━━ DATA SUPPLIED ━━

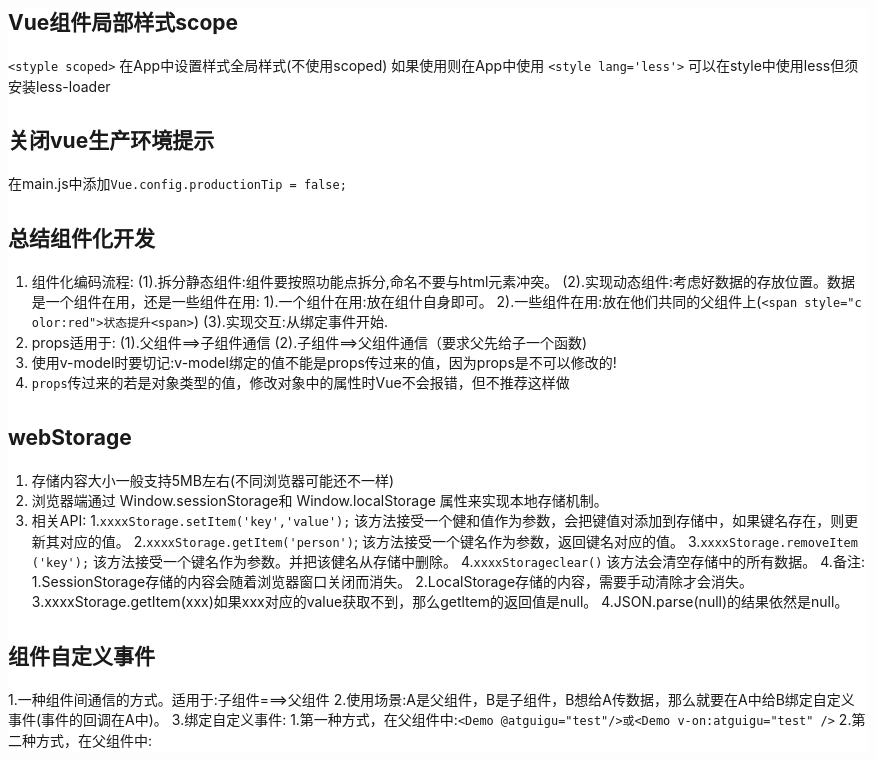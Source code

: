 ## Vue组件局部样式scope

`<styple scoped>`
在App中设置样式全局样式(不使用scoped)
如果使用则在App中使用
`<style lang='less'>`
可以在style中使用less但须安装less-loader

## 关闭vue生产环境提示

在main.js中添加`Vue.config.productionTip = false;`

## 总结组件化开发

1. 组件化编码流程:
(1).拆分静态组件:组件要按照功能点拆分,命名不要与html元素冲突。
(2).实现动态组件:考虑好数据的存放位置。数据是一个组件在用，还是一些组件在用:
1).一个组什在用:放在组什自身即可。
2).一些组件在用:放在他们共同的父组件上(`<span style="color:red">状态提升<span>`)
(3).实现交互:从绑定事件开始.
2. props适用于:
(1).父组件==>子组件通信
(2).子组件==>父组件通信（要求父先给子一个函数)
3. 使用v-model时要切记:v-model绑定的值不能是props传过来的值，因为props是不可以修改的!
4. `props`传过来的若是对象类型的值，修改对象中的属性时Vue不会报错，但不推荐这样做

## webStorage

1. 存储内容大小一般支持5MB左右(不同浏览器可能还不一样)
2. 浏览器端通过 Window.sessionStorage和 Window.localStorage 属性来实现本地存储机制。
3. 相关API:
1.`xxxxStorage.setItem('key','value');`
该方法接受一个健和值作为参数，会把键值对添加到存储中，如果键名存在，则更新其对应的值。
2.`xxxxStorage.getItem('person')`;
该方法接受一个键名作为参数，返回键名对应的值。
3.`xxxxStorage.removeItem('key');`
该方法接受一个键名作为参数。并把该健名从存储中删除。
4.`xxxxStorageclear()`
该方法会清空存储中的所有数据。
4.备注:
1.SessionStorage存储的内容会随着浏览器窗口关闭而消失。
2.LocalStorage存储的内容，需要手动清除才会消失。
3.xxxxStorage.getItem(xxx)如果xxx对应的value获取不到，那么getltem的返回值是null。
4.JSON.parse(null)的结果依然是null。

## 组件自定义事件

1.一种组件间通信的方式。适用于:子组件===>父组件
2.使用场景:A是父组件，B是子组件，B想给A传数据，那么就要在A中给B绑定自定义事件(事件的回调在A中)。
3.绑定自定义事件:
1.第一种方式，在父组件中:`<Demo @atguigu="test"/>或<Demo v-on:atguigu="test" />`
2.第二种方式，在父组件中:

━━━
━━ DATA SUPPLIED ━━

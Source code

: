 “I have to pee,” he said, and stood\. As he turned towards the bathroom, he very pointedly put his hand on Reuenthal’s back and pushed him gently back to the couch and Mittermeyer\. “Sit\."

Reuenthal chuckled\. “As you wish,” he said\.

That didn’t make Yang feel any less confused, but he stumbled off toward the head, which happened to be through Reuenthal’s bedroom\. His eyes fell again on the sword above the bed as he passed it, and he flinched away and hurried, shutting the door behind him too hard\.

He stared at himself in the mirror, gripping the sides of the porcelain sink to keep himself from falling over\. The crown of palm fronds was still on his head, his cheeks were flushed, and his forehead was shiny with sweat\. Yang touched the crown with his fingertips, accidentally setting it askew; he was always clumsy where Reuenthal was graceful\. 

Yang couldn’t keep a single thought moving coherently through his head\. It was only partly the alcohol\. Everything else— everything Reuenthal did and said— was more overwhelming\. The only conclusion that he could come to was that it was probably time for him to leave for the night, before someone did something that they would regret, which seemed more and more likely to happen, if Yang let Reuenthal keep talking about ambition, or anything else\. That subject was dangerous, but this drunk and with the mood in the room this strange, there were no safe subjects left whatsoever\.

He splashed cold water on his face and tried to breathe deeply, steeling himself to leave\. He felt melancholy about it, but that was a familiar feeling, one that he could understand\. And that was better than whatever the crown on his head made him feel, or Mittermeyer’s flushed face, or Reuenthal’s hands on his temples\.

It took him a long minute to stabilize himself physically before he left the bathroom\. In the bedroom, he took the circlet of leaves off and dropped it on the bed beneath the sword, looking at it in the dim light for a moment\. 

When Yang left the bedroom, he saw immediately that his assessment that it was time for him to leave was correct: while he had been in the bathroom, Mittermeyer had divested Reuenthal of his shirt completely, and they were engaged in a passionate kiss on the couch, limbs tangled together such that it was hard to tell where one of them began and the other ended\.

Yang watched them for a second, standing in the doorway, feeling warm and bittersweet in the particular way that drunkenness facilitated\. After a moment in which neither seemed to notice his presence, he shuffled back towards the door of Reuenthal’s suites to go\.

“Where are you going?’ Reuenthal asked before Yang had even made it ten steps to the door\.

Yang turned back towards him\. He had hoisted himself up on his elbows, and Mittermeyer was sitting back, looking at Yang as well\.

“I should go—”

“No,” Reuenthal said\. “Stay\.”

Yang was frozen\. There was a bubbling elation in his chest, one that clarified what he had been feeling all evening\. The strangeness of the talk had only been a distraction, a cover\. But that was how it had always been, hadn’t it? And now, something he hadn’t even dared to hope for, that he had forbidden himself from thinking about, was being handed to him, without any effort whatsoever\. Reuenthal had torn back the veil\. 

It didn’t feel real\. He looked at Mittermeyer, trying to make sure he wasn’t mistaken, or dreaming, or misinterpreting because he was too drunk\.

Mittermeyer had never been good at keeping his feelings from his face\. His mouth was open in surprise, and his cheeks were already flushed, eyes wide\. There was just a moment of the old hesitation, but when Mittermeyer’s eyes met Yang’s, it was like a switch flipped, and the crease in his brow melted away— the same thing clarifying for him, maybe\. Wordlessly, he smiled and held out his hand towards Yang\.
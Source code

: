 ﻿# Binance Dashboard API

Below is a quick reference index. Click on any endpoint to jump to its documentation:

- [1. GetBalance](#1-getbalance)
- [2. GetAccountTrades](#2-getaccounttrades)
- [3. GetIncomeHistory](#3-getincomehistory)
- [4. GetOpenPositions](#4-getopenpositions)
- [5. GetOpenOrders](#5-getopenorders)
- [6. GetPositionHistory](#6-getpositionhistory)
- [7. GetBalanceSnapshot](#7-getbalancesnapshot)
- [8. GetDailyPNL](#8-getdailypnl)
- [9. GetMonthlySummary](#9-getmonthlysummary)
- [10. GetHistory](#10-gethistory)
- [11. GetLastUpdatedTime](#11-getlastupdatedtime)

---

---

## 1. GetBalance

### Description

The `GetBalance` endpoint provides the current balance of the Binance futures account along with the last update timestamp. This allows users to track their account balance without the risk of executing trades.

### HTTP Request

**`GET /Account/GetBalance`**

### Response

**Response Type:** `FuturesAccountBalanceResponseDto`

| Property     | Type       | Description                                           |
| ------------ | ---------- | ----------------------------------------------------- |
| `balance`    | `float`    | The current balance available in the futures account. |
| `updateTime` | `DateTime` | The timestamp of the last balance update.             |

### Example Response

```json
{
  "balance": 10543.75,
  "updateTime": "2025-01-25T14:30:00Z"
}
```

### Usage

━━━
━━ DATA SUPPLIED ━━

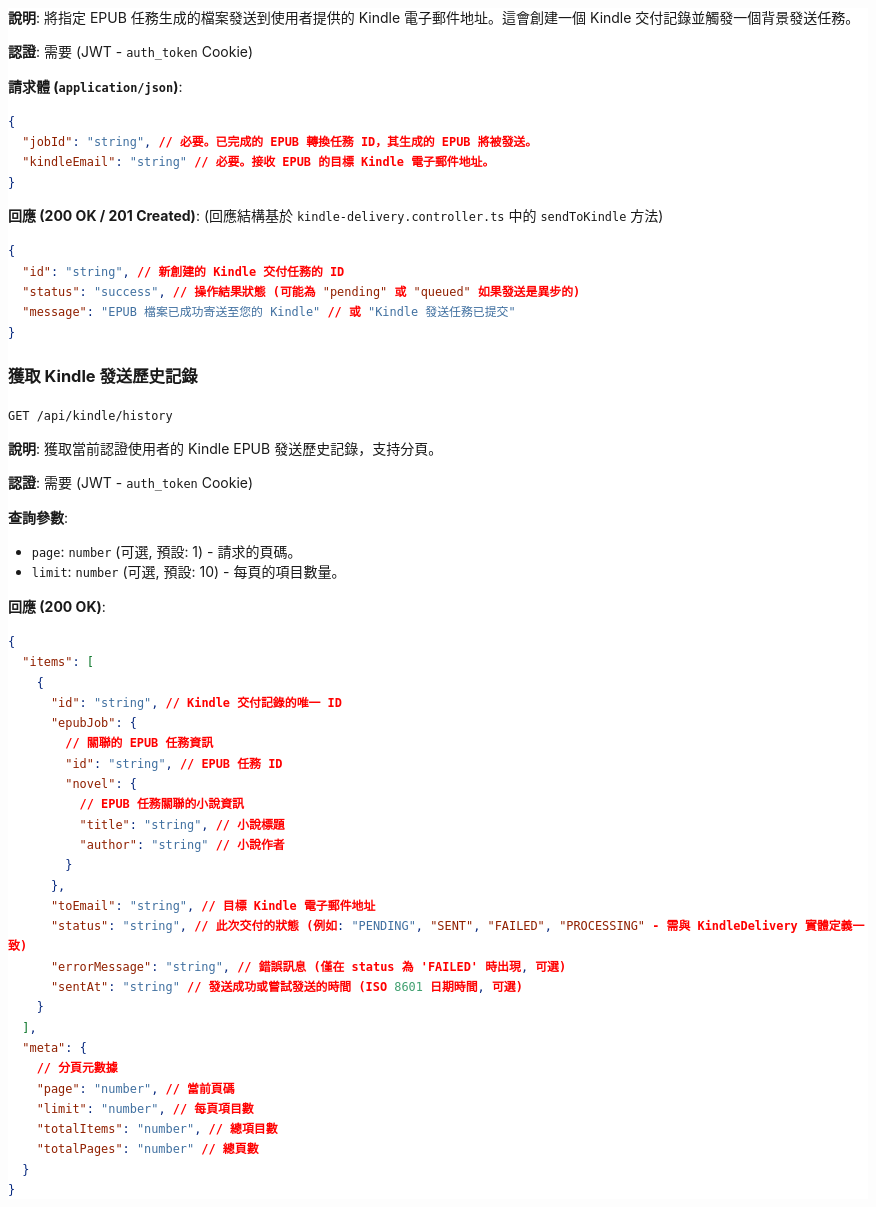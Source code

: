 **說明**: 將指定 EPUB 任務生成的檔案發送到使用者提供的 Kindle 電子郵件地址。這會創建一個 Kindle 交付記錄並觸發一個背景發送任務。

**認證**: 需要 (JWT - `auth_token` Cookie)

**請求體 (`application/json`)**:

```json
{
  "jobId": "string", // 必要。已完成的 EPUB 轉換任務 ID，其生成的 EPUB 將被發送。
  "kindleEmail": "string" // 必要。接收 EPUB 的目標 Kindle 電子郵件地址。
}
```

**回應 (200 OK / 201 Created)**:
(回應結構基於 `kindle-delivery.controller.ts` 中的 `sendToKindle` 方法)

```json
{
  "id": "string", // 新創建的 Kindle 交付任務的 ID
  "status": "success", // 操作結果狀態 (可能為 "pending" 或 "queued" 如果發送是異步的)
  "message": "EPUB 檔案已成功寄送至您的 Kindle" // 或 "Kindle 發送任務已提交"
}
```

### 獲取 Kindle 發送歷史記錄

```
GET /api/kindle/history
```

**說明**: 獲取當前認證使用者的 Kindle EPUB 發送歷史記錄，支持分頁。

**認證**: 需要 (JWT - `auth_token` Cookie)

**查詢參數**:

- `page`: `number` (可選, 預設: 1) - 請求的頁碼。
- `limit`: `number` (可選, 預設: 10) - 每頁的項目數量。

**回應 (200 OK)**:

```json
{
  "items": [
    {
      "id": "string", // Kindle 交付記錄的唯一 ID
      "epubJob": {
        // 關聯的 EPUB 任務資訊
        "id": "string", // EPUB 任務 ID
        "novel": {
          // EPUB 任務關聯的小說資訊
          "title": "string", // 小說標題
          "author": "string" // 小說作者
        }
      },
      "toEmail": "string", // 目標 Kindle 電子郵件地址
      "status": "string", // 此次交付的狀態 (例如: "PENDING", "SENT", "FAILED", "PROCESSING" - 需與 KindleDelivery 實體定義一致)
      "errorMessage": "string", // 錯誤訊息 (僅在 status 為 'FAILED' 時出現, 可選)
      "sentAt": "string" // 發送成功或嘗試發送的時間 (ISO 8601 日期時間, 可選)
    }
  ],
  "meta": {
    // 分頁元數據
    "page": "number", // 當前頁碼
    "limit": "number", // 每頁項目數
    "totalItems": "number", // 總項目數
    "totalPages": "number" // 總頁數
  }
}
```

━━━

● WHAT YOU NEED TO DO
What you give back should be only the lines of the records above, starting at the line with "he said, and" and ending at the line with "Yang couldn’t keep", restated word for word.

● COMPLETED EXERCISE
: “I have to pee,” he said, and stood\. As he turned towards the bathroom, he very pointedly put his hand on Reuenthal’s back and pushed him gently back to the couch and Mittermeyer\. “Sit\."

Reuenthal chuckled\. “As you wish,” he said\.

That didn’t make Yang feel any less confused, but he stumbled off toward the head, which happened to be through Reuenthal’s bedroom\. His eyes fell again on the sword above the bed as he passed it, and he flinched away and hurried, shutting the door behind him too hard\.

He stared at himself in the mirror, gripping the sides of the porcelain sink to keep himself from falling over\. The crown of palm fronds was still on his head, his cheeks were flushed, and his forehead was shiny with sweat\. Yang touched the crown with his fingertips, accidentally setting it askew; he was always clumsy where Reuenthal was graceful\. 

Yang couldn’t keep a single thought moving coherently through his head\. It was only partly the alcohol\. Everything else— everything Reuenthal did and said— was more overwhelming\. The only conclusion that he could come to was that it was probably time for him to leave for the night, before someone did something that they would regret, which seemed more and more likely to happen, if Yang let Reuenthal keep talking about ambition, or anything else\. That subject was dangerous, but this drunk and with the mood in the room this strange, there were no safe subjects left whatsoever\.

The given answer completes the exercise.